Scotch Drink by Robert Burns

scotch whiskeyJanuary 25, 1759; the birth of Scotland’s favorite bard, Robert Burns, who wrote many works celebrating love, life, friendship and drink and who was known to enjoy a “wee dram” himself. Ironically, he also earned his living for a while as an excise man, ensuring that the government was not bamboozled out of the tax due on spirits.

Here is one of Burns’ poems in celebration of the “amber dew”. Why not read it while enjoying a Bobby Burns or Robert Burns cocktail.

(Translations are given at the end of the poem for Scots’ words)

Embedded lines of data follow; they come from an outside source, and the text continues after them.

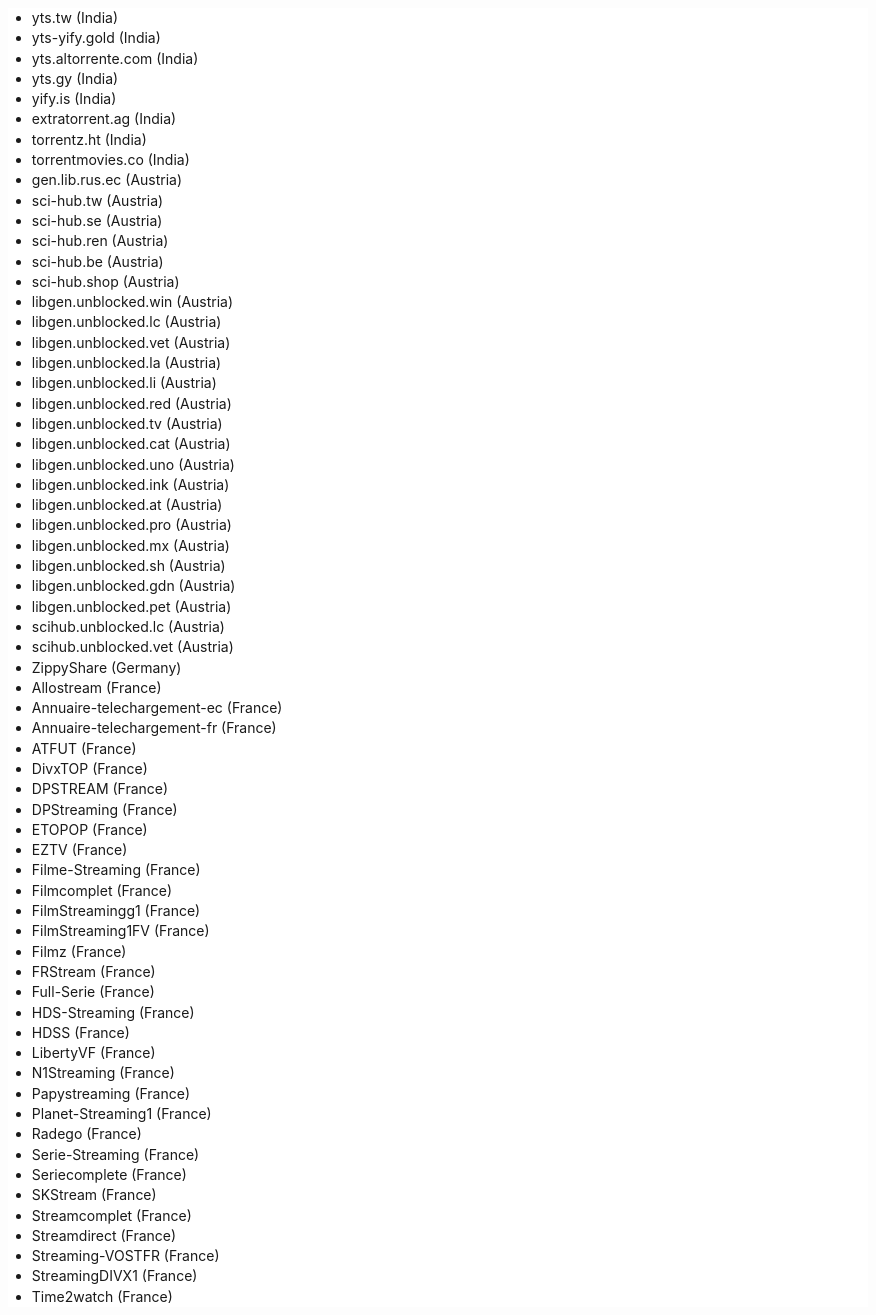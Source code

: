 * yts.tw (India)
* yts-yify.gold (India)
* yts.altorrente.com (India)
* yts.gy (India)
* yify.is (India)
* extratorrent.ag (India)
* torrentz.ht (India)
* torrentmovies.co (India)
* gen.lib.rus.ec (Austria)
* sci-hub.tw (Austria)
* sci-hub.se (Austria)
* sci-hub.ren (Austria)
* sci-hub.be (Austria)
* sci-hub.shop (Austria)
* libgen.unblocked.win (Austria)
* libgen.unblocked.lc (Austria)
* libgen.unblocked.vet (Austria)
* libgen.unblocked.la (Austria)
* libgen.unblocked.li (Austria)
* libgen.unblocked.red (Austria)
* libgen.unblocked.tv (Austria)
* libgen.unblocked.cat (Austria)
* libgen.unblocked.uno (Austria)
* libgen.unblocked.ink (Austria)
* libgen.unblocked.at (Austria)
* libgen.unblocked.pro (Austria)
* libgen.unblocked.mx (Austria)
* libgen.unblocked.sh (Austria)
* libgen.unblocked.gdn (Austria)
* libgen.unblocked.pet (Austria)
* scihub.unblocked.lc (Austria)
* scihub.unblocked.vet (Austria)
* ZippyShare (Germany)
* Allostream (France)
* Annuaire-telechargement-ec (France)
* Annuaire-telechargement-fr (France)
* ATFUT (France)
* DivxTOP (France)
* DPSTREAM (France)
* DPStreaming (France)
* ETOPOP (France)
* EZTV (France)
* Filme-Streaming (France)
* Filmcomplet (France)
* FilmStreamingg1 (France)
* FilmStreaming1FV (France)
* Filmz (France)
* FRStream (France)
* Full-Serie (France)
* HDS-Streaming (France)
* HDSS (France)
* LibertyVF (France)
* N1Streaming (France)
* Papystreaming (France)
* Planet-Streaming1 (France)
* Radego (France)
* Serie-Streaming (France)
* Seriecomplete (France)
* SKStream (France)
* Streamcomplet (France)
* Streamdirect (France)
* Streaming-VOSTFR (France)
* StreamingDIVX1 (France)
* Time2watch (France)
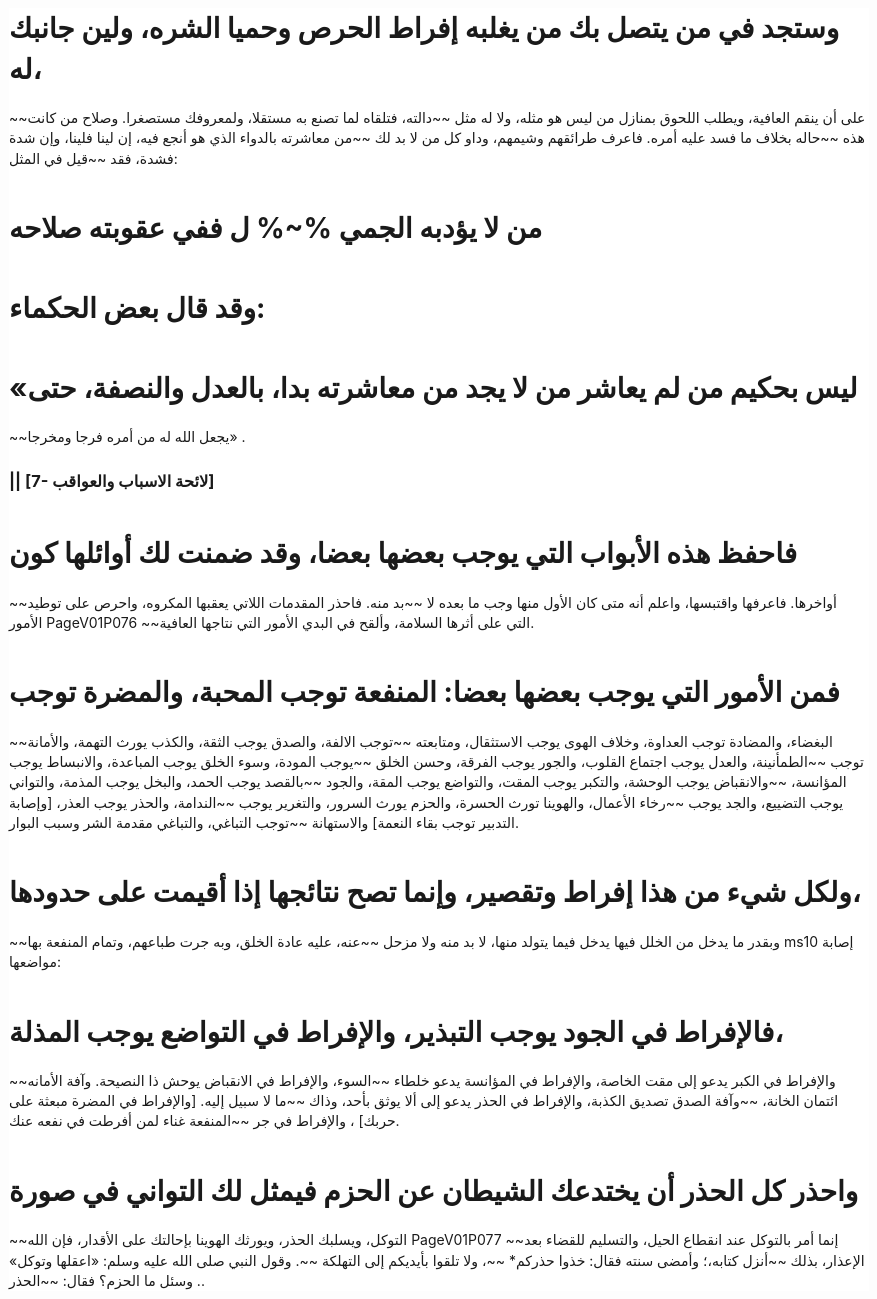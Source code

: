 # وستجد في من يتصل بك من يغلبه إفراط الحرص وحميا الشره، ولين جانبك له،
~~على أن ينقم العافية، ويطلب اللحوق بمنازل من ليس هو مثله، ولا له مثل
~~دالته، فتلقاه لما تصنع به مستقلا، ولمعروفك مستصغرا. وصلاح من كانت هذه
~~حاله بخلاف ما فسد عليه أمره. فاعرف طرائقهم وشيمهم، وداو كل من لا بد لك
~~من معاشرته بالدواء الذي هو أنجع فيه، إن لينا فلينا، وإن شدة فشدة، فقد
~~قيل في المثل:
# من لا يؤدبه الجمي %~% ل ففي عقوبته صلاحه 
# وقد قال بعض الحكماء:
# «ليس بحكيم من لم يعاشر من لا يجد من معاشرته بدا، بالعدل والنصفة، حتى
~~يجعل الله له من أمره فرجا ومخرجا» .
### || [7- لائحة الاسباب والعواقب]
# فاحفظ هذه الأبواب التي يوجب بعضها بعضا، وقد ضمنت لك أوائلها كون
~~أواخرها. فاعرفها واقتبسها، واعلم أنه متى كان الأول منها وجب ما بعده لا
~~بد منه. فاحذر المقدمات اللاتي يعقبها المكروه، واحرص على توطيد الأمور PageV01P076
~~التي على أثرها السلامة، وألقح في البدي الأمور التي نتاجها العافية.
# فمن الأمور التي يوجب بعضها بعضا: المنفعة توجب المحبة، والمضرة توجب
~~البغضاء، والمضادة توجب العداوة، وخلاف الهوى يوجب الاستثقال، ومتابعته
~~توجب الالفة، والصدق يوجب الثقة، والكذب يورث التهمة، والأمانة توجب
~~الطمأنينة، والعدل يوجب اجتماع القلوب، والجور يوجب الفرقة، وحسن الخلق
~~يوجب المودة، وسوء الخلق يوجب المباعدة، والانبساط يوجب المؤانسة،
~~والانقباض يوجب الوحشة، والتكبر يوجب المقت، والتواضع يوجب المقة، والجود
~~بالقصد يوجب الحمد، والبخل يوجب المذمة، والتواني يوجب التضييع، والجد يوجب
~~رخاء الأعمال، والهوينا تورث الحسرة، والحزم يورث السرور، والتغرير يوجب
~~الندامة، والحذر يوجب العذر، [وإصابة التدبير توجب بقاء النعمة] والاستهانة
~~توجب التباغي، والتباغي مقدمة الشر وسبب البوار.
# ولكل شيء من هذا إفراط وتقصير، وإنما تصح نتائجها إذا أقيمت على حدودها،
~~وبقدر ما يدخل من الخلل فيها يدخل فيما يتولد منها، لا بد منه ولا مزحل
~~عنه، عليه عادة الخلق، وبه جرت طباعهم، وتمام المنفعة بها ms10 إصابة مواضعها:
# فالإفراط في الجود يوجب التبذير، والإفراط في التواضع يوجب المذلة،
~~والإفراط في الكبر يدعو إلى مقت الخاصة، والإفراط في المؤانسة يدعو خلطاء
~~السوء، والإفراط في الانقباض يوحش ذا النصيحة. وآفة الأمانه ائتمان الخانة،
~~وآفة الصدق تصديق الكذبة، والإفراط في الحذر يدعو إلى ألا يوثق بأحد، وذاك
~~ما لا سبيل إليه. [والإفراط في المضرة مبعثة على حربك] ، والإفراط في جر
~~المنفعة غناء لمن أفرطت في نفعه عنك.
# واحذر كل الحذر أن يختدعك الشيطان عن الحزم فيمثل لك التواني في صورة
~~التوكل، ويسلبك الحذر، ويورثك الهوينا بإحالتك على الأقدار، فإن الله PageV01P077
~~إنما أمر بالتوكل عند انقطاع الحيل، والتسليم للقضاء بعد الإعذار، بذلك
~~أنزل كتابه،؛ وأمضى سنته فقال: خذوا حذركم*
~~، ولا تلقوا بأيديكم إلى التهلكة
~~. وقول النبي صلى الله عليه وسلم: «اعقلها وتوكل» . وسئل ما الحزم؟ فقال:
~~الحذر.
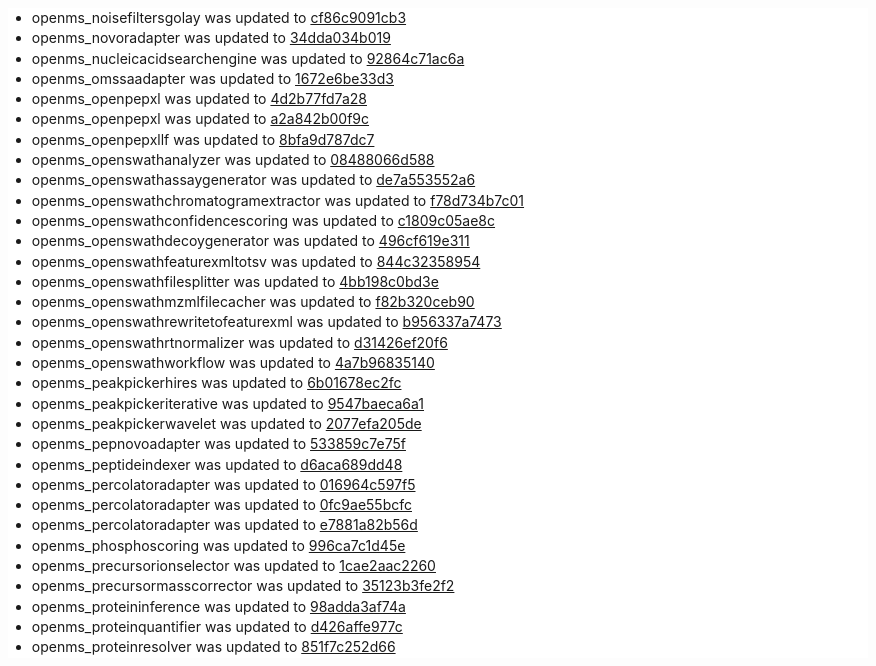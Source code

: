 - openms_noisefiltersgolay was updated to [cf86c9091cb3](https://toolshed.g2.bx.psu.edu/view/galaxyp/openms_noisefiltersgolay/cf86c9091cb3)
- openms_novoradapter was updated to [34dda034b019](https://toolshed.g2.bx.psu.edu/view/galaxyp/openms_novoradapter/34dda034b019)
- openms_nucleicacidsearchengine was updated to [92864c71ac6a](https://toolshed.g2.bx.psu.edu/view/galaxyp/openms_nucleicacidsearchengine/92864c71ac6a)
- openms_omssaadapter was updated to [1672e6be33d3](https://toolshed.g2.bx.psu.edu/view/galaxyp/openms_omssaadapter/1672e6be33d3)
- openms_openpepxl was updated to [4d2b77fd7a28](https://toolshed.g2.bx.psu.edu/view/galaxyp/openms_openpepxl/4d2b77fd7a28)
- openms_openpepxl was updated to [a2a842b00f9c](https://toolshed.g2.bx.psu.edu/view/galaxyp/openms_openpepxl/a2a842b00f9c)
- openms_openpepxllf was updated to [8bfa9d787dc7](https://toolshed.g2.bx.psu.edu/view/galaxyp/openms_openpepxllf/8bfa9d787dc7)
- openms_openswathanalyzer was updated to [08488066d588](https://toolshed.g2.bx.psu.edu/view/galaxyp/openms_openswathanalyzer/08488066d588)
- openms_openswathassaygenerator was updated to [de7a553552a6](https://toolshed.g2.bx.psu.edu/view/galaxyp/openms_openswathassaygenerator/de7a553552a6)
- openms_openswathchromatogramextractor was updated to [f78d734b7c01](https://toolshed.g2.bx.psu.edu/view/galaxyp/openms_openswathchromatogramextractor/f78d734b7c01)
- openms_openswathconfidencescoring was updated to [c1809c05ae8c](https://toolshed.g2.bx.psu.edu/view/galaxyp/openms_openswathconfidencescoring/c1809c05ae8c)
- openms_openswathdecoygenerator was updated to [496cf619e311](https://toolshed.g2.bx.psu.edu/view/galaxyp/openms_openswathdecoygenerator/496cf619e311)
- openms_openswathfeaturexmltotsv was updated to [844c32358954](https://toolshed.g2.bx.psu.edu/view/galaxyp/openms_openswathfeaturexmltotsv/844c32358954)
- openms_openswathfilesplitter was updated to [4bb198c0bd3e](https://toolshed.g2.bx.psu.edu/view/galaxyp/openms_openswathfilesplitter/4bb198c0bd3e)
- openms_openswathmzmlfilecacher was updated to [f82b320ceb90](https://toolshed.g2.bx.psu.edu/view/galaxyp/openms_openswathmzmlfilecacher/f82b320ceb90)
- openms_openswathrewritetofeaturexml was updated to [b956337a7473](https://toolshed.g2.bx.psu.edu/view/galaxyp/openms_openswathrewritetofeaturexml/b956337a7473)
- openms_openswathrtnormalizer was updated to [d31426ef20f6](https://toolshed.g2.bx.psu.edu/view/galaxyp/openms_openswathrtnormalizer/d31426ef20f6)
- openms_openswathworkflow was updated to [4a7b96835140](https://toolshed.g2.bx.psu.edu/view/galaxyp/openms_openswathworkflow/4a7b96835140)
- openms_peakpickerhires was updated to [6b01678ec2fc](https://toolshed.g2.bx.psu.edu/view/galaxyp/openms_peakpickerhires/6b01678ec2fc)
- openms_peakpickeriterative was updated to [9547baeca6a1](https://toolshed.g2.bx.psu.edu/view/galaxyp/openms_peakpickeriterative/9547baeca6a1)
- openms_peakpickerwavelet was updated to [2077efa205de](https://toolshed.g2.bx.psu.edu/view/galaxyp/openms_peakpickerwavelet/2077efa205de)
- openms_pepnovoadapter was updated to [533859c7e75f](https://toolshed.g2.bx.psu.edu/view/galaxyp/openms_pepnovoadapter/533859c7e75f)
- openms_peptideindexer was updated to [d6aca689dd48](https://toolshed.g2.bx.psu.edu/view/galaxyp/openms_peptideindexer/d6aca689dd48)
- openms_percolatoradapter was updated to [016964c597f5](https://toolshed.g2.bx.psu.edu/view/galaxyp/openms_percolatoradapter/016964c597f5)
- openms_percolatoradapter was updated to [0fc9ae55bcfc](https://toolshed.g2.bx.psu.edu/view/galaxyp/openms_percolatoradapter/0fc9ae55bcfc)
- openms_percolatoradapter was updated to [e7881a82b56d](https://toolshed.g2.bx.psu.edu/view/galaxyp/openms_percolatoradapter/e7881a82b56d)
- openms_phosphoscoring was updated to [996ca7c1d45e](https://toolshed.g2.bx.psu.edu/view/galaxyp/openms_phosphoscoring/996ca7c1d45e)
- openms_precursorionselector was updated to [1cae2aac2260](https://toolshed.g2.bx.psu.edu/view/galaxyp/openms_precursorionselector/1cae2aac2260)
- openms_precursormasscorrector was updated to [35123b3fe2f2](https://toolshed.g2.bx.psu.edu/view/galaxyp/openms_precursormasscorrector/35123b3fe2f2)
- openms_proteininference was updated to [98adda3af74a](https://toolshed.g2.bx.psu.edu/view/galaxyp/openms_proteininference/98adda3af74a)
- openms_proteinquantifier was updated to [d426affe977c](https://toolshed.g2.bx.psu.edu/view/galaxyp/openms_proteinquantifier/d426affe977c)
- openms_proteinresolver was updated to [851f7c252d66](https://toolshed.g2.bx.psu.edu/view/galaxyp/openms_proteinresolver/851f7c252d66)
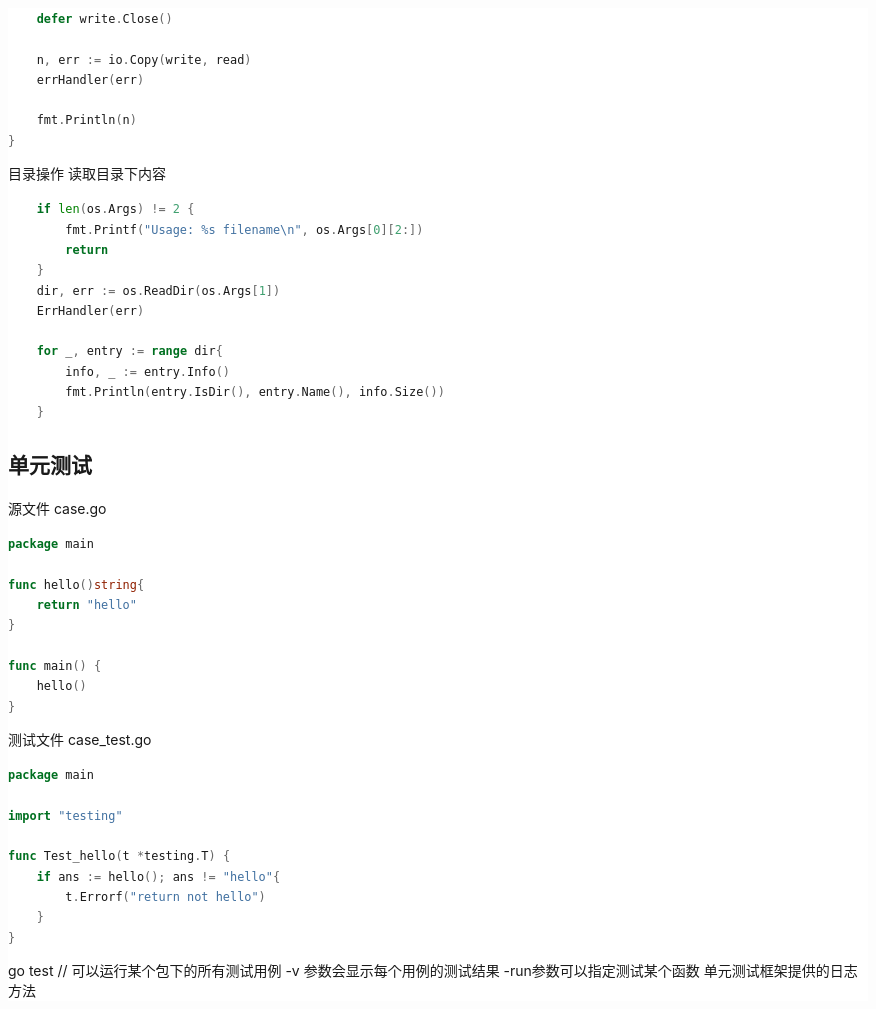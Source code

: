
 ```go
	defer write.Close()

	n, err := io.Copy(write, read) 
	errHandler(err)
	
	fmt.Println(n)
}
```

目录操作
读取目录下内容
```go
	if len(os.Args) != 2 {
		fmt.Printf("Usage: %s filename\n", os.Args[0][2:])
		return
	}
	dir, err := os.ReadDir(os.Args[1])
	ErrHandler(err)

	for _, entry := range dir{
		info, _ := entry.Info()
		fmt.Println(entry.IsDir(), entry.Name(), info.Size())
	}
```

## 单元测试
源文件 case.go
```go
package main

func hello()string{
	return "hello"
}

func main() {
	hello()
}
```
测试文件 case_test.go
```go
package main

import "testing"

func Test_hello(t *testing.T) {
	if ans := hello(); ans != "hello"{
		t.Errorf("return not hello")
	}
}
```
go test // 可以运行某个包下的所有测试用例
-v 参数会显示每个用例的测试结果
-run参数可以指定测试某个函数
单元测试框架提供的日志方法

“Gie him strong drink, until he wink,
That’s sinking in despair;
An’ liquor guid to fire his bluid,
That’s prest wi’ grief an’ care;
There let him bouse, an’ deep carouse,
Wi’ bumpers flowing o’er,
Till he forgets his loves or debts,
An’ minds his griefs no more.”–SOLOMON’S PROVERB, xxxi. 6, 7.

[“I here enclose you,” said Burns, 20 March, 1786, to his friend
Kennedy, “my Scotch Drink; I hope some time before we hear the gowk,
to have the pleasure of seeing you at Kilmarnock: when I intend we
shall have a gill between us, in a mutchkin stoup.”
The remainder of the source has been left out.